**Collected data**

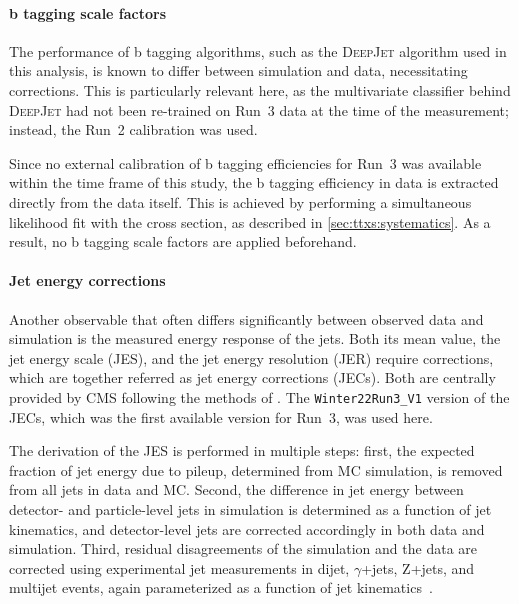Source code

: 
\paragraph{b tagging scale factors}

The performance of b tagging algorithms, such as the \textsc{DeepJet} algorithm used in this analysis, is known to differ between simulation and data, necessitating corrections. This is particularly relevant here, as the multivariate classifier behind \textsc{DeepJet} had not been re-trained on Run~3 data at the time of the measurement; instead, the Run~2 calibration was used. 

Since no external calibration of b tagging efficiencies for Run~3 was available within the time frame of this study, the b tagging efficiency in data is extracted directly from the data itself. This is achieved by performing a simultaneous likelihood fit with the \ttbar cross section, as described in \cref{sec:ttxs:systematics}. As a result, no b tagging scale factors are applied beforehand. 

\paragraph{Jet energy corrections}

Another observable that often differs significantly between observed data and simulation is the measured energy response of the jets. Both its mean value, the jet energy scale (JES), and the jet energy resolution (JER) require corrections, which are together referred as jet energy corrections (JECs). Both are centrally provided by CMS following the methods of . The \texttt{Winter22Run3\_V1} version of the JECs, which was the first available version for Run~3, was used here.

The derivation of the JES is performed in multiple steps:
first, the expected fraction of jet energy due to pileup, determined from MC simulation, is removed from all jets in data and MC. Second, the difference in jet energy between detector- and particle-level jets in simulation is determined as a function of jet kinematics, and detector-level jets are corrected accordingly in both data and simulation.
Third, residual disagreements of the simulation and the data are corrected using experimental jet measurements in dijet, $\gamma$+jets, Z+jets, and multijet events, again parameterized as a function of jet kinematics~\cite{CMS:JME-13-004}.

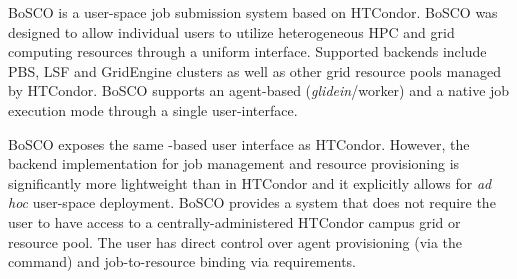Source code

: \documentclass{sig-alternate}
\begin{document}


BoSCO is a user-space job submission system based on HTCondor. BoSCO was
designed to allow individual users to utilize heterogeneous HPC and grid
computing resources through a uniform interface. Supported backends include
PBS, LSF and GridEngine clusters as well as other grid resource pools managed
by HTCondor. BoSCO supports an agent-based (\textit{glidein}/worker) and a
native job execution mode through a single user-interface.

BoSCO exposes the same -based user interface as HTCondor.
However, the backend implementation for job management and resource
provisioning is significantly more lightweight than in HTCondor and it
explicitly allows for \textit{ad hoc} user-space deployment. BoSCO provides a
\pilot system that does not require the user to have access to a
centrally-administered HTCondor campus grid or resource pool. The user has
direct control over \pilot agent provisioning (via the 
command) and job-to-resource binding via  requirements.
\end{document}
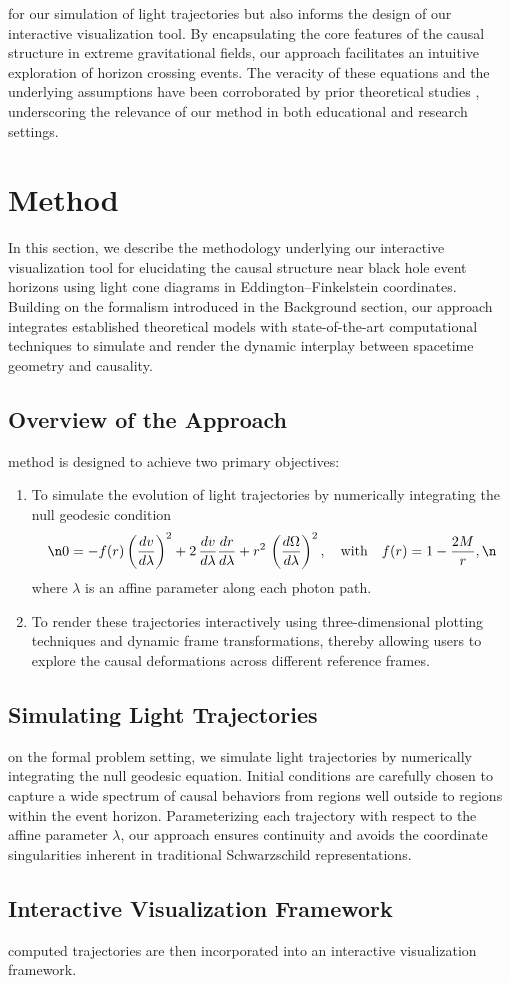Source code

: \documentclass{article}
\begin{document}
for our simulation of light trajectories but also informs the design of our interactive visualization tool. By encapsulating the core features of the causal structure in extreme gravitational fields, our approach facilitates an intuitive exploration of horizon crossing events. The veracity of these equations and the underlying assumptions have been corroborated by prior theoretical studies \cite{ref2}, underscoring the relevance of our method in both educational and research settings.\section{Method}
In this section, we describe the methodology underlying our interactive visualization tool for elucidating the causal structure near black hole event horizons using light cone diagrams in Eddington--Finkelstein coordinates. Building on the formalism introduced in the Background section, our approach integrates established theoretical models with state-of-the-art computational techniques to simulate and render the dynamic interplay between spacetime geometry and causality.\n\n\subsection{Overview of the Approach}\nOur method is designed to achieve two primary objectives:\n\begin{enumerate}\n  \item To simulate the evolution of light trajectories by numerically integrating the null geodesic condition\n  \begin{equation}\n  0 = -f(r)\left(\frac{dv}{d\lambda}\right)^2 + 2\,\frac{dv}{d\lambda}\frac{dr}{d\lambda} + r^2\,\left(\frac{d\Omega}{d\lambda}\right)^2, \quad \text{with} \quad f(r)=1-\frac{2M}{r},\n  \end{equation}\n  where $\lambda$ is an affine parameter along each photon path.\n  \item To render these trajectories interactively using three-dimensional plotting techniques and dynamic frame transformations, thereby allowing users to explore the causal deformations across different reference frames.\n\end{enumerate}\n\n\subsection{Simulating Light Trajectories}\nBased on the formal problem setting, we simulate light trajectories by numerically integrating the null geodesic equation. Initial conditions are carefully chosen to capture a wide spectrum of causal behaviors from regions well outside to regions within the event horizon. Parameterizing each trajectory with respect to the affine parameter $\lambda$, our approach ensures continuity and avoids the coordinate singularities inherent in traditional Schwarzschild representations.\n\n\subsection{Interactive Visualization Framework}\nThe computed trajectories are then incorporated into an interactive visualization framework. 
\end{document}
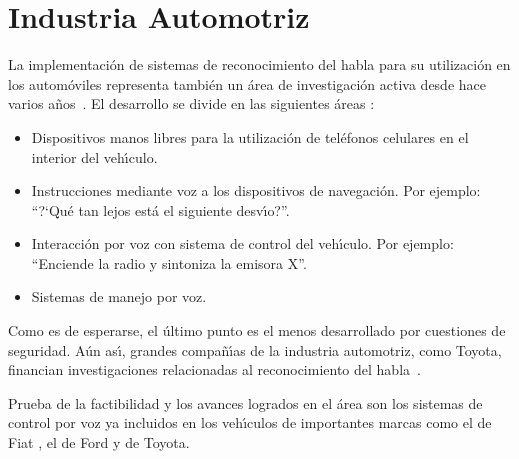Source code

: \section{Industria Automotriz}
\label{sec:automotriz}

La implementaci\'on de sistemas de reconocimiento del habla para su utilizaci\'on en los autom\'oviles representa
tambi\'en un \'area de investigaci\'on activa desde hace varios \mbox{a\~nos \cite{HanaiS94, HuaSpeech2010}}. 
El desarrollo se divide en las siguientes \'areas \cite{Kirriemuir2003Speech}:

\begin{itemize}
	\item Dispositivos manos libres para la utilizaci\'on de tel\'efonos celulares en el interior del veh{\'\i}culo.
	\item Instrucciones mediante voz a los dispositivos de navegaci\'on. Por ejemplo: ``{?`}Qu\'e tan lejos est\'a el siguiente desv{\'\i}o?''.
	\item Interacci\'on por voz con sistema de control del veh{\'\i}culo. Por ejemplo: ``Enciende la radio y sintoniza la emisora X''.
	\item Sistemas de manejo por voz.
\end{itemize}

Como es de esperarse, el \'ultimo punto es el menos desarrollado por cuestiones de seguridad. A\'un as{\'\i}, grandes compa\~n{\'\i}as
de la industria automotriz, como Toyota, financian investigaciones relacionadas al reconocimiento del \mbox{habla \cite{HoshinoSpeech2004}}.

Prueba de la factibilidad y los avances logrados en el \'area son los sistemas de control por voz ya incluidos en los
veh{\'\i}culos de importantes marcas como el  de Fiat \cite{FiatBlue}, el  de Ford \cite{FordSync}
y  \cite{ToyotaEntune} de Toyota.
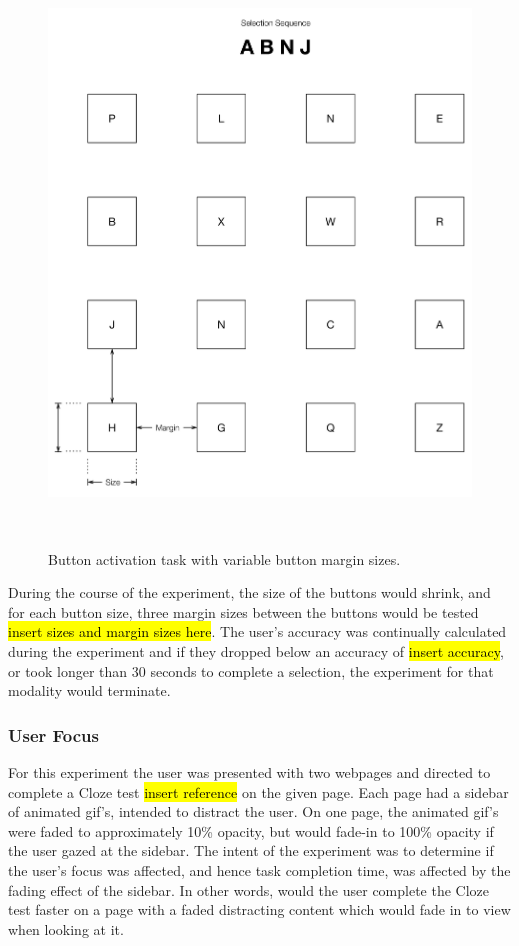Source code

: \documentclass{sigchi}
\begin{document}
\begin{figure}
\centering
  \includegraphics[width=0.9\columnwidth]{figures/sui.pdf}
  \caption{Button activation task with variable button margin sizes.
  }~\label{fig:sui}
\end{figure}

During the course of the experiment, the size of the buttons would shrink, and for each button size, three margin sizes between the buttons would be tested \hl{insert sizes and margin sizes here}. The user's accuracy was continually calculated during the experiment and if they dropped below an accuracy of \hl{insert accuracy}, or took longer than 30 seconds to complete a selection, the experiment for that modality would terminate.

\subsubsection{User Focus}
For this experiment the user was presented with two webpages and directed to complete a Cloze test \hl{insert reference} on the given page. Each page had a sidebar of animated gif's, intended to distract the user. On one page, the animated gif's were faded to approximately 10\% opacity, but would fade-in to 100\% opacity if the user gazed at the sidebar. The intent of the experiment was to determine if the user's focus was affected, and hence task completion time, was affected by the fading effect of the sidebar. In other words, would the user complete the Cloze test faster on a page with a faded distracting content which would fade in to view when looking at it.
\end{document}
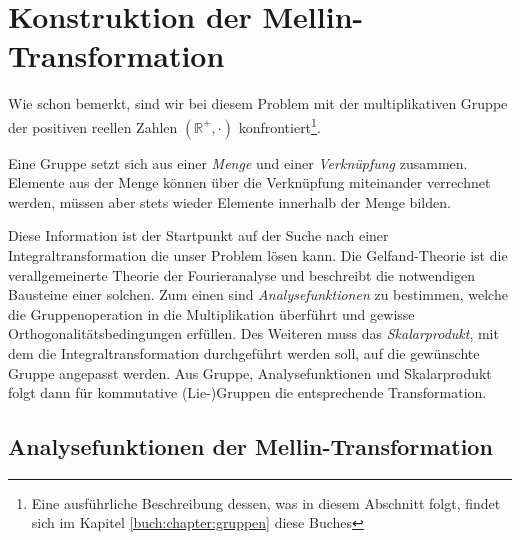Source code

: %
%
%

\section{Konstruktion der Mellin-Transformation
\label{mellin:section:teil2}}
Wie schon bemerkt, sind wir bei diesem Problem mit der multiplikativen 
Gruppe der positiven reellen Zahlen $(\mathbb{R^+},\cdot)$ konfrontiert\footnote
{Eine ausführliche Beschreibung dessen, was in diesem Abschnitt 
folgt, findet sich im Kapitel \ref{buch:chapter:gruppen} diese Buches}.
\begin{definition}
    Eine Gruppe setzt sich aus einer {\em Menge} und einer 
    {\em Verknüpfung} zusammen. 
    Elemente aus der Menge können über die Verknüpfung miteinander 
    verrechnet werden, müssen aber stets wieder Elemente innerhalb der Menge bilden.
\end{definition}
Diese Information ist der Startpunkt auf der Suche nach einer 
Integraltransformation die unser Problem lösen kann.
Die Gelfand-Theorie ist die verallgemeinerte Theorie der Fourieranalyse und 
beschreibt die notwendigen Bausteine einer solchen.
Zum einen sind {\em Analysefunktionen} zu bestimmen, welche die 
Gruppenoperation in die Multiplikation überführt und gewisse 
Orthogonalitätsbedingungen erfüllen. 
Des Weiteren muss das {\em Skalarprodukt}, mit dem die Integraltransformation 
durchgeführt werden soll, auf die gewünschte Gruppe angepasst werden.
Aus Gruppe, Analysefunktionen und Skalarprodukt folgt dann
für kommutative (Lie-)Gruppen die entsprechende Transformation.





\subsection{Analysefunktionen der Mellin-Transformation
\label{mellin:subsection:analysefunktionen}}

**What the task requires**
Each line holding "margin" in the records should be copied out.

**Answer to this exercise**
  \caption{Button activation task with variable button margin sizes.
During the course of the experiment, the size of the buttons would shrink, and for each button size, three margin sizes between the buttons would be tested \hl{insert sizes and margin sizes here}. The user's accuracy was continually calculated during the experiment and if they dropped below an accuracy of \hl{insert accuracy}, or took longer than 30 seconds to complete a selection, the experiment for that modality would terminate.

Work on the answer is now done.